Barbie is setting box office records, and it’s easy to see why. A pink-imbued fantasy land that runs on girl power and nostalgia is a welcome relief from the grind of daily life. And deeper than that, the movie’s messages of female autonomy and the deep contradictions that the patriarchal system imposes on women are connecting with many, many people.
In the movie, actress America Ferrera, playing a human woman who travels to Barbieland, delivers a now-viral monologue that makes key points about the impossible, conflicting pressures women face.
“You have to be a boss, but you can’t be mean… You’re supposed to love being a mother, but don’t talk about your kids all the damn time. You have to be a career woman but also always be looking out for other people,” she says.
Her speech wakes some of the Barbies up to the unfair and nonsensical nature of the patriarchy, which the Kens are attempting to implement in Barbieland. They spread the message to the other Barbies, magically snapping them out of a trance that’s been imposed on them by the Kens.
In Barbie, repeating a few sentences from that same monologue is enough to break the Barbies free from their mental chains.
But, many women and young people already know painfully well how destructive and limiting our sexist society is for people of all genders. Knowing sexism exists is not enough; we need a real strategy to fight oppression and the system of capitalism that creates it.
It’s certainly entertaining to watch the Barbies throw out snappy lines that rhetorically deflate the Kens’ sexist egos.
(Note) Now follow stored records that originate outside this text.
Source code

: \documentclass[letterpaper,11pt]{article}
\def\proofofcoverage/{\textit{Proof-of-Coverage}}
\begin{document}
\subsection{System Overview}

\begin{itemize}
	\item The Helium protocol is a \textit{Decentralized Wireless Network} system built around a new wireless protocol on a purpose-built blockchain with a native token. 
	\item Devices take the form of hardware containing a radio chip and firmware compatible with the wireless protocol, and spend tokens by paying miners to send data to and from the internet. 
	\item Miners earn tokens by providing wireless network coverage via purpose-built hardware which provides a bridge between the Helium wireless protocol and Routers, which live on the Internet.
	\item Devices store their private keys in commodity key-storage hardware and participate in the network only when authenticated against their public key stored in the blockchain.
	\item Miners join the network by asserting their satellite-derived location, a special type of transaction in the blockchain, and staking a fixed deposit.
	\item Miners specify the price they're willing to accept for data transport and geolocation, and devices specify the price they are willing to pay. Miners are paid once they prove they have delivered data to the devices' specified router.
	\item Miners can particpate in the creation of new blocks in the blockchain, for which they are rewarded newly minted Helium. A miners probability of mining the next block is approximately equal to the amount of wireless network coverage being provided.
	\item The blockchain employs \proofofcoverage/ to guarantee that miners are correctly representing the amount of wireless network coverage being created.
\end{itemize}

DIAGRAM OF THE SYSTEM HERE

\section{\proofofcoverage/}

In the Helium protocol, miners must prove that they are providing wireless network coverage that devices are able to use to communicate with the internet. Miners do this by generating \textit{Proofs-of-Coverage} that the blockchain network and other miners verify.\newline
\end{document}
But the tactic of defeating the patriarchy with clever arguments against annoying men draws out the central problem with Barbie: it points to the wrong enemy.
Is the patriarchy when a man forces you to watch The Godfather? Or when he mansplains investing to you?
Or, more accurately, are the most pressing manifestations of sexism problems like endemic violence against women and girls?
Or women losing the right to their own bodies and being forced to carry unwanted pregnancies to term through abortion bans?
Or the fact that there are women who do want to get pregnant and have children but can’t afford to do so due to wage inequality and sky-high housing costs? Or who have to square a deep desire for children with the prospect of being the automatic “primary parent” and doing the majority of the child rearing themselves because of societal expectations around which parent does most of the household labor?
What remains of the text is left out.